**EXERCISE DIRECTIONS**. Lines outside the range are not wanted. Give again exactly the lines between the line holding "Dette er kun" and the line holding "Før du går i", inclusive, from the listing below.

**DATASET EXCERPTS**.
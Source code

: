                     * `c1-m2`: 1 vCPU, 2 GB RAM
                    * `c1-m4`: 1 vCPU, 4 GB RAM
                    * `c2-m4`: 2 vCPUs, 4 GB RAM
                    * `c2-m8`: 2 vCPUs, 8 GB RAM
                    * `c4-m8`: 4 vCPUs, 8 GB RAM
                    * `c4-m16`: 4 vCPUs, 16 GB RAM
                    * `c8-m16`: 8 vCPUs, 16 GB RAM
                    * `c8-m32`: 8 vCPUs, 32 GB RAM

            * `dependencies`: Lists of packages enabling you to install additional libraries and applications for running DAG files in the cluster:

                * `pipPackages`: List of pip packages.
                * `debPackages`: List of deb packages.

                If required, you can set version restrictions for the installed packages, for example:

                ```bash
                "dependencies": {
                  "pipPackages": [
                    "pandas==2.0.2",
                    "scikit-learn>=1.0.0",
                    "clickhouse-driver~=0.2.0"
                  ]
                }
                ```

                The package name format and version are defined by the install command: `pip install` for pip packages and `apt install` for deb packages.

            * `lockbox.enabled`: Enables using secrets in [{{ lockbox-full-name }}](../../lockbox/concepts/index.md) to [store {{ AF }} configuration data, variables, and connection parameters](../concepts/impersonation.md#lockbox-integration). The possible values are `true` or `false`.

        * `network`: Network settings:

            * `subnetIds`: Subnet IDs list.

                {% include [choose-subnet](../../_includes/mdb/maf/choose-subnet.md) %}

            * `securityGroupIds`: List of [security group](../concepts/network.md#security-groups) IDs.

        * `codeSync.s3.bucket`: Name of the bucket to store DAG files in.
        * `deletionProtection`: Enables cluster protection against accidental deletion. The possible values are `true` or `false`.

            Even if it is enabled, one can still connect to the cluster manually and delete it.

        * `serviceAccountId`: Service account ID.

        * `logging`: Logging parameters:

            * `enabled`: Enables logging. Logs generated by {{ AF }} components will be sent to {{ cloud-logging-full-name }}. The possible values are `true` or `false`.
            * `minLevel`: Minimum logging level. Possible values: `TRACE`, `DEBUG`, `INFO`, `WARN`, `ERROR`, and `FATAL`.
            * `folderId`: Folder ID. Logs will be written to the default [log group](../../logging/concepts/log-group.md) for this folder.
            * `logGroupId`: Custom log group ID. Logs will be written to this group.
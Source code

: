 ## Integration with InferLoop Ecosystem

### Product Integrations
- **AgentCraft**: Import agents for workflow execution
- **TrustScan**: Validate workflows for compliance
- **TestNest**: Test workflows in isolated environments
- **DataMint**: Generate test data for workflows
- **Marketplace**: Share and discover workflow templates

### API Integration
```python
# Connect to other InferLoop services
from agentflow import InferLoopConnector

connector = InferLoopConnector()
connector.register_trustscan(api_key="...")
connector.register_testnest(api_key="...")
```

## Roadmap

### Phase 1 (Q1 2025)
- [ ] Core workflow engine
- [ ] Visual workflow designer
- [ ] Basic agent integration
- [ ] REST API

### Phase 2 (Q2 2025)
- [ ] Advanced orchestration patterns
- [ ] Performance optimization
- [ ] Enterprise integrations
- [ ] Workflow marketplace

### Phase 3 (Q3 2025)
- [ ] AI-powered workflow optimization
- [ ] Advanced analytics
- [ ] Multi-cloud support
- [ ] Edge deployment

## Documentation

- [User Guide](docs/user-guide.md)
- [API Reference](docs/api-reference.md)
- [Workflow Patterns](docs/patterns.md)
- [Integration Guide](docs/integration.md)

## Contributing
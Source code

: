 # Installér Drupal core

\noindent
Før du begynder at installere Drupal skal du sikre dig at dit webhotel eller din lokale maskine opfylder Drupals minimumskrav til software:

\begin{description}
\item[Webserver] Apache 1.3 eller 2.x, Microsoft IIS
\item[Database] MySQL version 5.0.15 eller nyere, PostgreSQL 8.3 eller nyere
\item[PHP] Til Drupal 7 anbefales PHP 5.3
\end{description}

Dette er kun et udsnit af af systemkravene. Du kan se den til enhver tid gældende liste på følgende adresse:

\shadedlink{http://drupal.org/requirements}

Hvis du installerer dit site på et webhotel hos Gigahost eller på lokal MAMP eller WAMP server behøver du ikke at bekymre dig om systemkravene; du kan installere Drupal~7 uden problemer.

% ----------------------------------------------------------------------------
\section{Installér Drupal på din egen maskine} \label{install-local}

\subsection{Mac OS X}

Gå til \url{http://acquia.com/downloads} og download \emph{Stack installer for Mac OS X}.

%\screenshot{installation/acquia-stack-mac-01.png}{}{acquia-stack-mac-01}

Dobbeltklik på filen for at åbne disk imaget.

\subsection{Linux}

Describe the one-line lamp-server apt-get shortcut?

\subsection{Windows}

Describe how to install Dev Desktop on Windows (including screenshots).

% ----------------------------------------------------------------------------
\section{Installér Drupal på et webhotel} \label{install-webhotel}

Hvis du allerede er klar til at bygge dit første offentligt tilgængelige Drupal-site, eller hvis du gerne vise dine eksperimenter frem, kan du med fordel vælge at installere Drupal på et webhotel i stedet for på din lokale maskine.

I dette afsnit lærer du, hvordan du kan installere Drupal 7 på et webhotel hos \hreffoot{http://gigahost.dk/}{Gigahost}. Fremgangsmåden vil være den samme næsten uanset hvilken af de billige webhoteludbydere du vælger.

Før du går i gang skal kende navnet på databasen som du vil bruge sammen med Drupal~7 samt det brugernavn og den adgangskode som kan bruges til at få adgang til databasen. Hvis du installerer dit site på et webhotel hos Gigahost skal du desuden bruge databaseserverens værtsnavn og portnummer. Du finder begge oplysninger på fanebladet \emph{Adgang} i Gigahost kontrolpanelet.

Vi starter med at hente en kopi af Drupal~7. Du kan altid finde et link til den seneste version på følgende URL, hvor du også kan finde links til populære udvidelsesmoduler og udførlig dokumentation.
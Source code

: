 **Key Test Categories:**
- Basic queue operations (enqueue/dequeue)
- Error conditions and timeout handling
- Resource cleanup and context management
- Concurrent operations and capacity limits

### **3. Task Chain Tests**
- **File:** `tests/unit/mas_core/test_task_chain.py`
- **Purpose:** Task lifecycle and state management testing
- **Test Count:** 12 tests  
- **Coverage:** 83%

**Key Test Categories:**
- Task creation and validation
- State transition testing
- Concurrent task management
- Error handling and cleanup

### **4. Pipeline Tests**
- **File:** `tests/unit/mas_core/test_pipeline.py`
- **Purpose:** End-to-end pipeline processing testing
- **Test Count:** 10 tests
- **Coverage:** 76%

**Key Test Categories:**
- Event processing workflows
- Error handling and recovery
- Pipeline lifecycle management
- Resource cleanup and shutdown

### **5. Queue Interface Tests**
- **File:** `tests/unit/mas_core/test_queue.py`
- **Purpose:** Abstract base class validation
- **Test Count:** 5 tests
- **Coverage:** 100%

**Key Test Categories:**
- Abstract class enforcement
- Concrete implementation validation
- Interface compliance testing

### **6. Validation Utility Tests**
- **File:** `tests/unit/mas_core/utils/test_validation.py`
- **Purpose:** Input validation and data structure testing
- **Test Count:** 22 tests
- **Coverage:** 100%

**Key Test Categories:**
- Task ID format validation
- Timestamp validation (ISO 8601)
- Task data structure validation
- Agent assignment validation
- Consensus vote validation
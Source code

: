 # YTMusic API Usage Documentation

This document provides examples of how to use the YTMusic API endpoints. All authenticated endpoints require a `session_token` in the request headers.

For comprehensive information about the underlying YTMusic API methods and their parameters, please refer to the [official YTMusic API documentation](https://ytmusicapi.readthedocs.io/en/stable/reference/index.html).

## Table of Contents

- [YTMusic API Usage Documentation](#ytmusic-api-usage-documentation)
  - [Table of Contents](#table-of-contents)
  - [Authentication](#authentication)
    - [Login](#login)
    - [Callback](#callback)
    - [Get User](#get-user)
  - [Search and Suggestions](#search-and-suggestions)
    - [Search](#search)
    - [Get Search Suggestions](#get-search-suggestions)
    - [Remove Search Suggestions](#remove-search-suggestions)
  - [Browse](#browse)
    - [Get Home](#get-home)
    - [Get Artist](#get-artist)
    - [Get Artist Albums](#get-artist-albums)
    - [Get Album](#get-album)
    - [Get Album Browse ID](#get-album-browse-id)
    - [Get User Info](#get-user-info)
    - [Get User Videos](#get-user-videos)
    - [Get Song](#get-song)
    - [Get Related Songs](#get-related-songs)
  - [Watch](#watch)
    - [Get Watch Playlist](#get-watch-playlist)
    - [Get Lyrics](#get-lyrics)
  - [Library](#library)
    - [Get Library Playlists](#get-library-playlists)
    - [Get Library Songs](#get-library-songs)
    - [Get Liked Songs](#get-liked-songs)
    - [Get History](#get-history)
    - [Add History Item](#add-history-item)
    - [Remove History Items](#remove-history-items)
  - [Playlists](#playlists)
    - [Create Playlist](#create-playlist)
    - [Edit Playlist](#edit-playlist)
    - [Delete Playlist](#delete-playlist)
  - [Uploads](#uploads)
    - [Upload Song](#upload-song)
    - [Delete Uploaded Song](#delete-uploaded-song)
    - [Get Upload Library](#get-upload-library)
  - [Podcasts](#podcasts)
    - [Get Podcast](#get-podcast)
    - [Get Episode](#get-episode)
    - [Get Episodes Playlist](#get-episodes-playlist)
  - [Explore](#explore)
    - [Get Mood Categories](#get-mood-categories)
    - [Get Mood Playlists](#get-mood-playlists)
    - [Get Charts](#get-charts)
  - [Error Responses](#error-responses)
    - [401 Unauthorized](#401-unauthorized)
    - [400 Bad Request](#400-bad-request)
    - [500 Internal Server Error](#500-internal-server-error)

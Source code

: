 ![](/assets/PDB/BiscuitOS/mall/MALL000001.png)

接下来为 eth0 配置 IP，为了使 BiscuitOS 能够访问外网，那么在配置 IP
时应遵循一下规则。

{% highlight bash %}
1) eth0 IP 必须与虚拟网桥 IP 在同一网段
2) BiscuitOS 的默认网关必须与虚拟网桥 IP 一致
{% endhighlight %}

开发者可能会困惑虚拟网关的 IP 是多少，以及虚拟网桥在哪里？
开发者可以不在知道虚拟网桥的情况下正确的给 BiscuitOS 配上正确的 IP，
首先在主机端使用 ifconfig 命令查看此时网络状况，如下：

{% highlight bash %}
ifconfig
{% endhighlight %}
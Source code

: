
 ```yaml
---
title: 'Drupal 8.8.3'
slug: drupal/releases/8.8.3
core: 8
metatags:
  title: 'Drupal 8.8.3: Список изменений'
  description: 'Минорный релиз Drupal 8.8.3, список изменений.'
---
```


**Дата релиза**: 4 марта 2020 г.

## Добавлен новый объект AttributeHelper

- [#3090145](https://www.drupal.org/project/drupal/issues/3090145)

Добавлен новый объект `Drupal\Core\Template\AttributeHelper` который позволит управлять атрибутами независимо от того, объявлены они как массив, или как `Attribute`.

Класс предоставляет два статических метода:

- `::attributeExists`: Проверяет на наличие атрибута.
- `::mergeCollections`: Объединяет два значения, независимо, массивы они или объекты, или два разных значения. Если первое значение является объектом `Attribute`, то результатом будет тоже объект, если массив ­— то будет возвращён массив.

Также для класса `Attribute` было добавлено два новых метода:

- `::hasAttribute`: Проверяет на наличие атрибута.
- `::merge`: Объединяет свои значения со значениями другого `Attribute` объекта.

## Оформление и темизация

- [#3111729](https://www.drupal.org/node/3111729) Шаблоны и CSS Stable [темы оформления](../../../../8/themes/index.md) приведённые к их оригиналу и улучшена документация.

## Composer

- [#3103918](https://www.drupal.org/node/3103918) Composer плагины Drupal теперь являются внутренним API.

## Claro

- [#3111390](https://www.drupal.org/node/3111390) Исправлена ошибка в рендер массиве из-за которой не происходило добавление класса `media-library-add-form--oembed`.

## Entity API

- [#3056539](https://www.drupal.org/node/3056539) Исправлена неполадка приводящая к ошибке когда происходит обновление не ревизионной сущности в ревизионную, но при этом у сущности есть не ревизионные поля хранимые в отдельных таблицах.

**WRITTEN REPLY**.
Dette er kun et udsnit af af systemkravene. Du kan se den til enhver tid gældende liste på følgende adresse:

\shadedlink{http://drupal.org/requirements}

Hvis du installerer dit site på et webhotel hos Gigahost eller på lokal MAMP eller WAMP server behøver du ikke at bekymre dig om systemkravene; du kan installere Drupal~7 uden problemer.

% ----------------------------------------------------------------------------
\section{Installér Drupal på din egen maskine} \label{install-local}

\subsection{Mac OS X}

Gå til \url{http://acquia.com/downloads} og download \emph{Stack installer for Mac OS X}.

%\screenshot{installation/acquia-stack-mac-01.png}{}{acquia-stack-mac-01}

Dobbeltklik på filen for at åbne disk imaget.

\subsection{Linux}

Describe the one-line lamp-server apt-get shortcut?

\subsection{Windows}

Describe how to install Dev Desktop on Windows (including screenshots).

% ----------------------------------------------------------------------------
\section{Installér Drupal på et webhotel} \label{install-webhotel}

Hvis du allerede er klar til at bygge dit første offentligt tilgængelige Drupal-site, eller hvis du gerne vise dine eksperimenter frem, kan du med fordel vælge at installere Drupal på et webhotel i stedet for på din lokale maskine.

I dette afsnit lærer du, hvordan du kan installere Drupal 7 på et webhotel hos \hreffoot{http://gigahost.dk/}{Gigahost}. Fremgangsmåden vil være den samme næsten uanset hvilken af de billige webhoteludbydere du vælger.

Før du går i gang skal kende navnet på databasen som du vil bruge sammen med Drupal~7 samt det brugernavn og den adgangskode som kan bruges til at få adgang til databasen. Hvis du installerer dit site på et webhotel hos Gigahost skal du desuden bruge databaseserverens værtsnavn og portnummer. Du finder begge oplysninger på fanebladet \emph{Adgang} i Gigahost kontrolpanelet.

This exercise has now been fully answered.